Record excerpts =
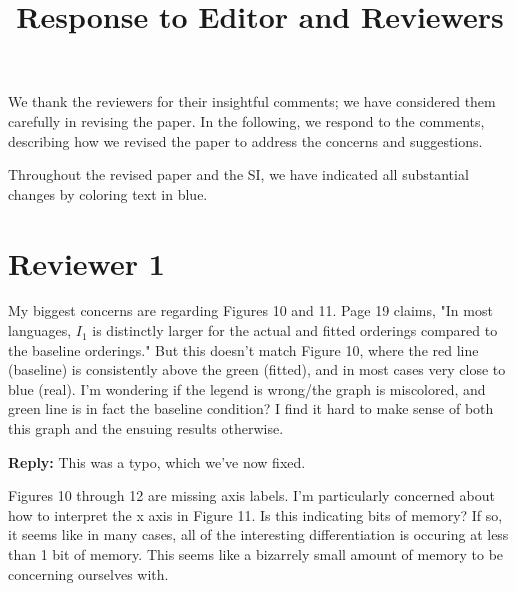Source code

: \documentclass{article}[11pt,a4paper,oneside]
\title{Response to Editor and Reviewers}
\newenvironment{reply}
  {\par\medskip
   \color{blue}%
   \begin{framed}
   \textbf{Reply: }\ignorespaces}
 {\end{framed}
  \medskip}
\begin{document}
\maketitle

We thank the reviewers for their insightful comments; we have considered them carefully in revising the paper. In the following, we respond to the comments, describing how we revised the paper to address the concerns and suggestions.

Throughout the revised paper and the SI, we have indicated all substantial changes by coloring text in blue.

\section{Reviewer 1}



My biggest concerns are regarding Figures 10 and 11. Page 19 claims, "In most languages, $I_1$ is distinctly larger for the actual and fitted orderings compared to the baseline orderings." But this doesn't match Figure 10, where the red line (baseline) is consistently above the green (fitted), and in most cases very close to blue (real). I'm wondering if the legend is wrong/the graph is miscolored, and green line is in fact the baseline condition? I find it hard to make sense of both this graph and the ensuing results otherwise.

\begin{reply}
This was a typo, which we've now fixed.
\end{reply}

Figures 10 through 12 are missing axis labels. I'm particularly concerned about how to interpret the x axis in Figure 11. Is this indicating bits of memory? If so, it seems like in many cases, all of the interesting differentiation is occuring at less than 1 bit of memory. This seems like a bizarrely small amount of memory to be concerning ourselves with.
\end{document}
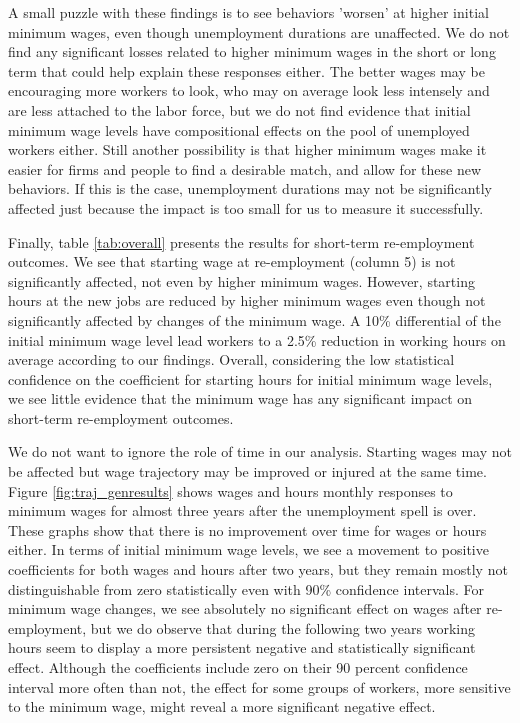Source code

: \documentclass{article}
\begin{document}
A small puzzle with these findings is to see behaviors 'worsen' at higher initial minimum wages, even though unemployment durations are unaffected. We do not find any significant losses related to higher minimum wages in the short or long term that could help explain these responses either. The better wages may be encouraging more workers to look, who may on average look less intensely and are less attached to the labor force, but we do not find evidence that initial minimum wage levels have compositional effects on the pool of unemployed workers either. Still another possibility is that higher minimum wages make it easier for firms and people to find a desirable match, and allow for these new behaviors. If this is the case, unemployment durations may not be significantly affected just because the impact is too small for us to measure it successfully.

Finally, table \ref{tab:overall} presents the results for short-term re-employment outcomes. We see that starting wage at re-employment (column 5) is not significantly affected, not even by higher minimum wages. However, starting hours at the new jobs are reduced by higher minimum wages even though not significantly affected by changes of the minimum wage. A 10\% differential of the initial minimum wage level lead workers to a 2.5\% reduction in working hours on average according to our findings. Overall, considering the low statistical confidence on the coefficient for starting hours for initial minimum wage levels, we see little evidence that the minimum wage has any significant impact on short-term re-employment outcomes.

We do not want to ignore the role of time in our analysis. Starting wages may not be affected but wage trajectory may be improved or injured at the same time. Figure \ref{fig:traj_genresults} shows wages and hours monthly responses to minimum wages for almost three years after the unemployment spell is over. These graphs show that there is no improvement over time for wages or hours either. In terms of initial minimum wage levels, we see a movement to positive coefficients for both wages and hours after two years, but they remain mostly not distinguishable from zero statistically even with 90\% confidence intervals. For minimum wage changes, we see absolutely no significant effect on wages after re-employment, but we do observe that during the following two years working hours seem to display a more persistent negative and statistically significant effect. Although the coefficients include zero on their 90 percent confidence interval more often than not, the effect for some groups of workers, more sensitive to the minimum wage, might reveal a more significant negative effect.
\end{document}
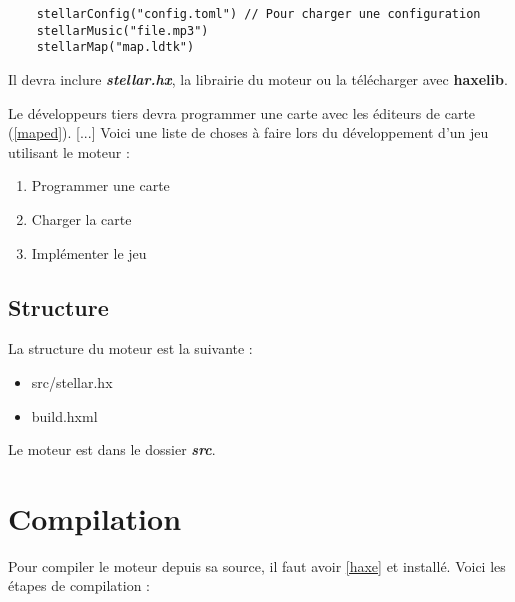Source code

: \documentclass{article}
\numberwithin{equation}{section}    %
\begin{document}
    \begin{lstlisting}
    stellarConfig("config.toml") // Pour charger une configuration
    stellarMusic("file.mp3")
    stellarMap("map.ldtk")
    \end{lstlisting}

    

    Il devra inclure \textbf{\textit{stellar.hx}}, la librairie du moteur ou la télécharger avec \textbf{haxelib}.\vspace{0.5cm}

    Le développeurs tiers devra programmer une carte avec les éditeurs de carte (\ref{maped}). [...] Voici une liste de choses à faire lors du développement d'un jeu utilisant le moteur : \vspace{0.5cm}

    \begin{enumerate}
        \item Programmer une carte
        \item Charger la carte
        \item Implémenter le jeu
    \end{enumerate}

\subsection{Structure}
    La structure du moteur est la suivante : \vspace{0.5cm}

    \begin{itemize}
        \item src/stellar.hx
        \item build.hxml
    \end{itemize} \vspace{0.5cm}
    
    Le moteur est dans le dossier \textbf{\textit{src}}.

\section{Compilation}
    Pour compiler le moteur depuis sa source, il faut avoir \ref{haxe} et  installé. Voici les étapes de compilation : \vspace{0.5cm}

    
    \vspace{0.5cm}
\end{document}
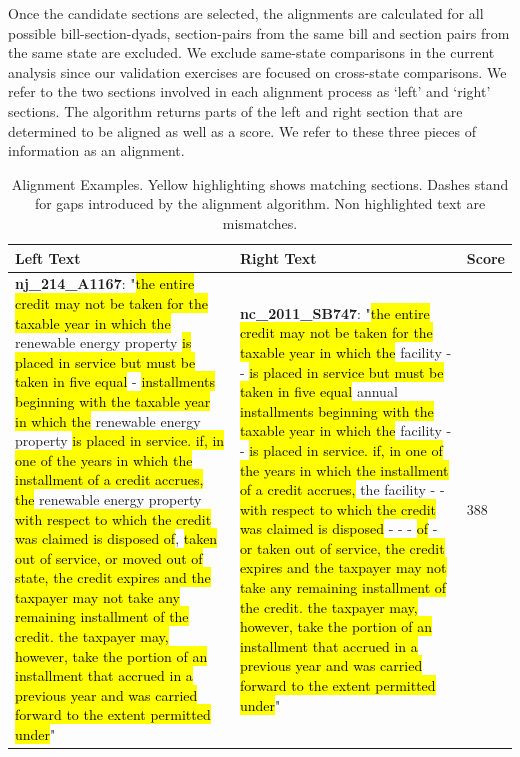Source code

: \documentclass[12pt]{article} %
\begin{document}
Once the candidate sections are selected, the alignments are calculated for all possible bill-section-dyads, section-pairs from the same bill and section pairs from the same state are excluded. We exclude same-state comparisons in the current analysis since our validation exercises are focused on cross-state comparisons. We refer to the two sections involved in each alignment process as `left' and `right' sections. The algorithm returns parts of the left and right section that are determined to be aligned as well as a score. We refer to these three pieces of information as an alignment. 

\clearpage

\begin{table}[ht!]
\centering
\caption{Alignment Examples. Yellow highlighting shows matching sections. Dashes stand for gaps introduced by the alignment algorithm. Non highlighted text are mismatches.}
\label{tab:alignment_examples}
\bgroup
\def\arraystretch{2}
\begin{tabular}{p{}|p{}|p{}}
Left Text & Right Text & Score\\
\hline

\textbf{nj\_214\_A1167}: "\hl{the entire credit may not be taken for the taxable year in which the} renewable energy property \hl{is placed in service but must be taken in five equal} - \hl{installments beginning with the taxable year in which the} renewable energy property \hl{is placed in service. if, in one of the years in which the installment of a credit accrues, the} renewable energy property \hl{with respect to which the credit was claimed is disposed of}, \hl{taken out of service, or moved out of state, the credit expires and the taxpayer may not take any remaining installment of the credit. the taxpayer may, however, take the portion of an installment that accrued in a previous year and was carried forward to the extent permitted under}" & \textbf{nc\_2011\_SB747}: "\hl{the entire credit may not be taken for the taxable year in which the} facility - - \hl{is placed in service but must be taken in five equal} annual \hl{installments beginning with the taxable year in which the} facility - - \hl{is placed in service. if, in one of the years in which the installment of a credit accrues,} the facility - - \hl{with respect to which the credit was claimed is disposed} - - - \hl{of} - \hl{or taken out of service, the credit expires and the taxpayer may not take any remaining installment of the credit. the taxpayer may, however, take the portion of an installment that accrued in a previous year and was carried forward to the extent permitted under}" & $388$ \\


\end{tabular}
\end{table}
\end{document}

What to produce = For every line above that includes the string "devra", copy the line.

Output of the exercise =
    Il devra inclure \textbf{\textit{stellar.hx}}, la librairie du moteur ou la télécharger avec \textbf{haxelib}.\vspace{0.5cm}
    Le développeurs tiers devra programmer une carte avec les éditeurs de carte (\ref{maped}). [...] Voici une liste de choses à faire lors du développement d'un jeu utilisant le moteur : \vspace{0.5cm}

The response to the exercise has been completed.